WHAT TO DO -> The answer must repeat each line of the material exactly.

TASK INPUTS ->

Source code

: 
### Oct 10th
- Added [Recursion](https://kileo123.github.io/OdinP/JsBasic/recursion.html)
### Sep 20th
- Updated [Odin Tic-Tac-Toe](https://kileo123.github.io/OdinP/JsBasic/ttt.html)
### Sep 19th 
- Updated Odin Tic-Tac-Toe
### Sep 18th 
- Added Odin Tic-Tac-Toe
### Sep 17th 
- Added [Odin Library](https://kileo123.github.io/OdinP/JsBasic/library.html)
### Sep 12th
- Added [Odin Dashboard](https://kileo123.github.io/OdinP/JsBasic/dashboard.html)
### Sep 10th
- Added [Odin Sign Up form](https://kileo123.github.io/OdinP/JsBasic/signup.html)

FINISHED TASK ->
Source code

: 
### Oct 10th
- Added [Recursion](https://kileo123.github.io/OdinP/JsBasic/recursion.html)
### Sep 20th
- Updated [Odin Tic-Tac-Toe](https://kileo123.github.io/OdinP/JsBasic/ttt.html)
### Sep 19th 
- Updated Odin Tic-Tac-Toe
### Sep 18th 
- Added Odin Tic-Tac-Toe
### Sep 17th 
- Added [Odin Library](https://kileo123.github.io/OdinP/JsBasic/library.html)
### Sep 12th
- Added [Odin Dashboard](https://kileo123.github.io/OdinP/JsBasic/dashboard.html)
### Sep 10th
- Added [Odin Sign Up form](https://kileo123.github.io/OdinP/JsBasic/signup.html)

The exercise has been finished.